* ASSIGNED TASK
Stop at the line containing "##### Mr JOHNSON:<br><small": write out every line from the beginning of the entries up to and including it, minus the pictures.

(Stored data entries)
╔══
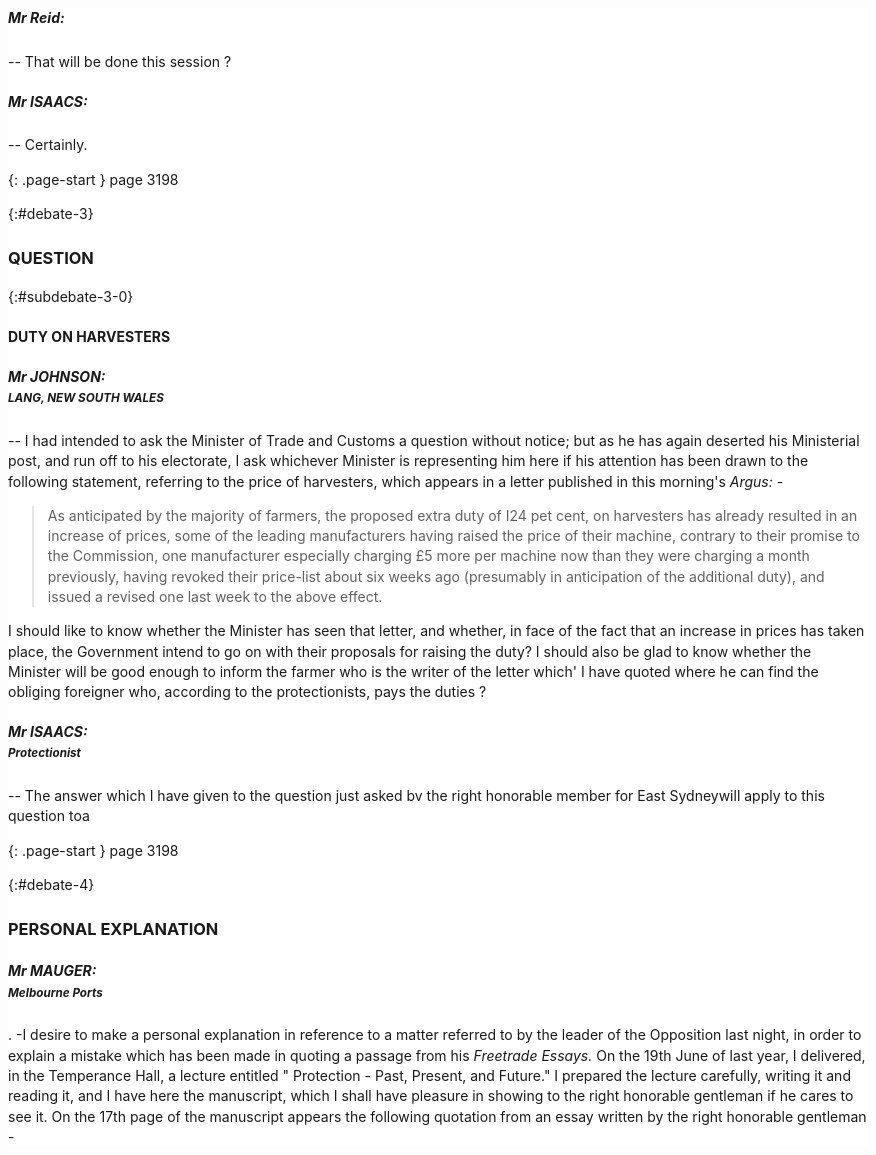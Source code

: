 ##### Mr Reid:

--  That will be done this session ? 

##### Mr ISAACS:

-- Certainly. 

{: .page-start }
page 3198

{:#debate-3}
### QUESTION

{:#subdebate-3-0}
#### DUTY ON HARVESTERS

##### Mr JOHNSON:<br><small class="text-muted">LANG, NEW SOUTH WALES</small>

-- I had intended to ask the Minister of Trade and Customs a question without notice; but as he has again deserted his Ministerial post, and run off to his electorate, I ask whichever Minister is representing him here if his attention has been drawn to the following statement, referring to the price of harvesters, which appears in a letter published in this morning's  *Argus: -* 

  >As anticipated by the majority of farmers, the proposed extra duty of I24 pet cent, on harvesters has already resulted in an increase of prices, some of the leading manufacturers having raised the price of their machine, contrary to their promise to the Commission, one manufacturer especially charging £5 more per machine now than they were charging a month previously, having revoked their price-list about six weeks ago (presumably in anticipation of the additional duty), and issued a revised one last week to the above effect. 

I should like to know whether the Minister has seen that letter, and whether, in face of the fact that an increase in prices has taken place, the Government intend to go on with their proposals for raising the duty? I should also be glad to know whether the Minister will be good enough to inform the farmer who is the writer of the letter which' I have quoted where he can find the obliging foreigner who, according to the protectionists, pays the  duties ? 

##### Mr ISAACS:<br><small class="text-muted">Protectionist</small>

-- The answer which I have given to the question just asked bv the right honorable member for East Sydneywill apply to this question toa 

{: .page-start }
page 3198

{:#debate-4}
### PERSONAL EXPLANATION

##### Mr MAUGER:<br><small class="text-muted">Melbourne Ports</small>

. -I desire to make a personal explanation in reference to a matter referred to by the leader of the Opposition last night, in order to explain a mistake which has been made in quoting a passage from his  *Freetrade Essays.*  On the 19th June of last year, I delivered, in the Temperance Hall, a lecture entitled " Protection - Past, Present, and Future." I prepared the lecture carefully, writing it and reading it, and I have here the manuscript, which I shall have pleasure in showing to the right honorable gentleman if he cares to see it. On the 17th page of the manuscript appears the following quotation from an essay written by the right honorable gentleman - 
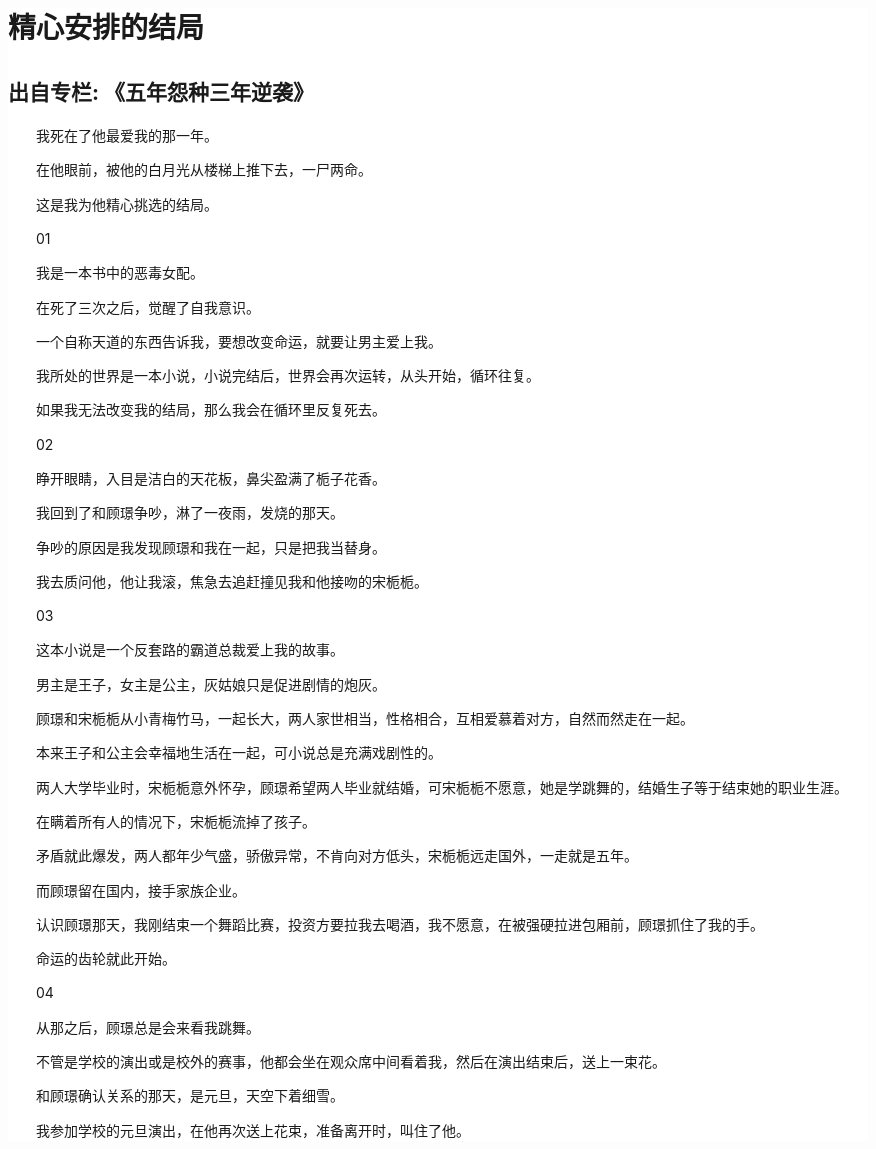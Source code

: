 # 精心安排的结局  
## 出自专栏: 《五年怨种三年逆袭》  
&emsp;&emsp;我死在了他最爱我的那一年。  
  
&emsp;&emsp;在他眼前，被他的白月光从楼梯上推下去，一尸两命。  
  
&emsp;&emsp;这是我为他精心挑选的结局。  
  
&emsp;&emsp;01  
  
&emsp;&emsp;我是一本书中的恶毒女配。  
  
&emsp;&emsp;在死了三次之后，觉醒了自我意识。  
  
&emsp;&emsp;一个自称天道的东西告诉我，要想改变命运，就要让男主爱上我。  
  
&emsp;&emsp;我所处的世界是一本小说，小说完结后，世界会再次运转，从头开始，循环往复。  
  
&emsp;&emsp;如果我无法改变我的结局，那么我会在循环里反复死去。  
  
&emsp;&emsp;02  
  
&emsp;&emsp;睁开眼睛，入目是洁白的天花板，鼻尖盈满了栀子花香。  
  
&emsp;&emsp;我回到了和顾璟争吵，淋了一夜雨，发烧的那天。  
  
&emsp;&emsp;争吵的原因是我发现顾璟和我在一起，只是把我当替身。  
  
&emsp;&emsp;我去质问他，他让我滚，焦急去追赶撞见我和他接吻的宋栀栀。  
  
&emsp;&emsp;03  
  
&emsp;&emsp;这本小说是一个反套路的霸道总裁爱上我的故事。  
  
&emsp;&emsp;男主是王子，女主是公主，灰姑娘只是促进剧情的炮灰。  
  
&emsp;&emsp;顾璟和宋栀栀从小青梅竹马，一起长大，两人家世相当，性格相合，互相爱慕着对方，自然而然走在一起。  
  
&emsp;&emsp;本来王子和公主会幸福地生活在一起，可小说总是充满戏剧性的。  
  
&emsp;&emsp;两人大学毕业时，宋栀栀意外怀孕，顾璟希望两人毕业就结婚，可宋栀栀不愿意，她是学跳舞的，结婚生子等于结束她的职业生涯。  
  
&emsp;&emsp;在瞒着所有人的情况下，宋栀栀流掉了孩子。  
  
&emsp;&emsp;矛盾就此爆发，两人都年少气盛，骄傲异常，不肯向对方低头，宋栀栀远走国外，一走就是五年。  
  
&emsp;&emsp;而顾璟留在国内，接手家族企业。  
  
&emsp;&emsp;认识顾璟那天，我刚结束一个舞蹈比赛，投资方要拉我去喝酒，我不愿意，在被强硬拉进包厢前，顾璟抓住了我的手。  
  
&emsp;&emsp;命运的齿轮就此开始。  
  
&emsp;&emsp;04  
  
&emsp;&emsp;从那之后，顾璟总是会来看我跳舞。  
  
&emsp;&emsp;不管是学校的演出或是校外的赛事，他都会坐在观众席中间看着我，然后在演出结束后，送上一束花。  
  
&emsp;&emsp;和顾璟确认关系的那天，是元旦，天空下着细雪。  
  
&emsp;&emsp;我参加学校的元旦演出，在他再次送上花束，准备离开时，叫住了他。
╚══
* OUTPUT BELOW
Source code

: ##### Mr Reid:

--  That will be done this session ? 

##### Mr ISAACS:

-- Certainly. 

{: .page-start }
page 3198

{:#debate-3}
### QUESTION

{:#subdebate-3-0}
#### DUTY ON HARVESTERS

##### Mr JOHNSON:<br><small class="text-muted">LANG, NEW SOUTH WALES</small>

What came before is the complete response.